We find that groups differ in their social structure, but within-group structure shows consistency when group membership remains unchanged. We compare phase 1 and phase 3 group social structures because the associated periods all featured groups of 7 rats. We show results for all group social structure metrics, as well as the mean number of events and fraction of events with the dominant rat, and note instances where the trends for the metrics are similar versus contrasting.

In phase 1, in contrast to space use, which showed clear breeding line-based differences (Fig. 2), we do not see clear differences between lines A and B in terms of overall group social structure. While the fraction of events with the dominant rat was higher for the A groups in comparison to the B groups, other metrics do not show large or consistent differences (Fig. 4). Within phase 1, each group showed consistency in the social structure over time, with the exception of Pd 6 for group A2, where a large change in the individual rank ordering in the social structure of the group took place. This is seen in the network visualizations, as well as in the positive correlation of Elo scores from one period to the next (Fig. 5A,B).

Fig. 4
figure 4

Measures of group social structure. The mean number of pairwise events and the fraction of total events with the most dominant rat are shown in addition to the hierarchy-related metrics of Elo score steepness (ESS), David’s score steepness (DSS), global reaching centrality (GRC), directional consistency index (DCI), and triangle transitivity index (TTRI). The fraction of events with the dominant rat (where “dominant” is defined as the individual with the highest Elo score) is analogous to the measure of “despotism” used in other work22; the dashed line shows the expected value if all pairs of rats have the same number of events. The metrics are calculated for each period and are shown as boxplots for each phase 1 and phase 3 group. See also Fig. S7 for values for each group over time.

Fig. 5
figure 5

Social structure network visualizations. (A,C) A visualization of group networks during (A) the last 3 periods of phase 1, and (C) phase 3. Columns correspond to different groups and rows for each period. The position of each individual on the y-axis is set according to their Elo score. The direction of each connection indicates which individual dominated more events in the pair (e.g. a connection \(a4\rightarrow a6\) indicates that a4 more often displaced a6 than vice versa), the color indicates the fraction of events dominated, and the transparency is proportional to the total number of pairwise events relative to the mean for that group and period. (B,D) The correlation of individual Elo scores with the previous period, for (B) phase 1 groups, and (D) phase 3 groups. Dashed line shows baseline correlation value calculated by shuffling groups and periods during phase 1 (B) or phase 3 (D). See also Fig. S5 for individual metrics (including num. events, fraction dominated, Elo score, David’s score, and reaching centrality) for each individual rat plotted for each period.

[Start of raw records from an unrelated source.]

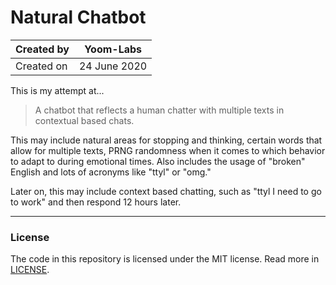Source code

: # Natural Chatbot

| Created by | Yoom-Labs |
|------------|-------------
| Created on | 24 June 2020 |

This is my attempt at...

> A chatbot that reflects a human chatter
> with multiple texts in contextual based chats.

This may include natural areas for stopping and thinking,
certain words that allow for multiple texts, PRNG randomness
when it comes to which behavior to adapt to during
emotional times. Also includes the usage of "broken" English
and lots of acronyms like "ttyl" or "omg."

Later on, this may include context based chatting, such as
"ttyl I need to go to work" and then respond 12 hours later.

---
### License

The code in this repository is licensed under the MIT license.
Read more in [LICENSE](https://github.com/Yoom-Labs/natural-chatbot/blob/master/LICENSE).
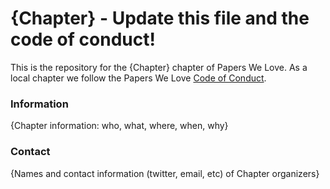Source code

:# {Chapter} - Update this file and the code of conduct!

This is the repository for the {Chapter} chapter of Papers We Love. As a local chapter we follow the Papers We Love [Code of Conduct](https://github.com/papers-we-love/gothenburg/blob/master/code-of-conduct.md).

### Information

{Chapter information: who, what, where, when, why}

### Contact

{Names and contact information (twitter, email, etc) of Chapter organizers}
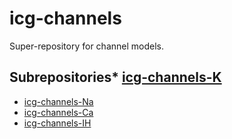 # icg-channels
Super-repository for channel models.

## Subrepositories* [icg-channels-K](https://github.com/icgenealogy/icg-channels-k.git)
* [icg-channels-Na](https://github.com/icgenealogy/icg-channels-na.git)
* [icg-channels-Ca](https://github.com/icgenealogy/icg-channels-ca.git)
* [icg-channels-IH](https://github.com/icgenealogy/icg-channels-ih.git)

In general, we saw larger differences between the groups in phase 3 in comparison to those in phase 1. In phase 3, G1 and G3 each had a single consistent dominant individual, G2 had ongoing changes in social structure, and G4 had a stable hierarchy but with ongoing events. All groups had consistency in structure, but the correlation of individual scores with the groups was higher for groups G1, G3, and G4 in comparison with group G2 (Fig. 5C,D).

Compared to other phase 3 groups, G1 and G3 had a relatively low number of events and a high fraction of events with the dominant individual. Each of these groups had a single individual that was consistently ranked as most dominant (see Fig. 5C). However, in comparison to G1, G3 had on average higher DSS, ESS, and GRC. This and the higher DCI index suggests that group G3 had a steeper hierarchical structure than group G1.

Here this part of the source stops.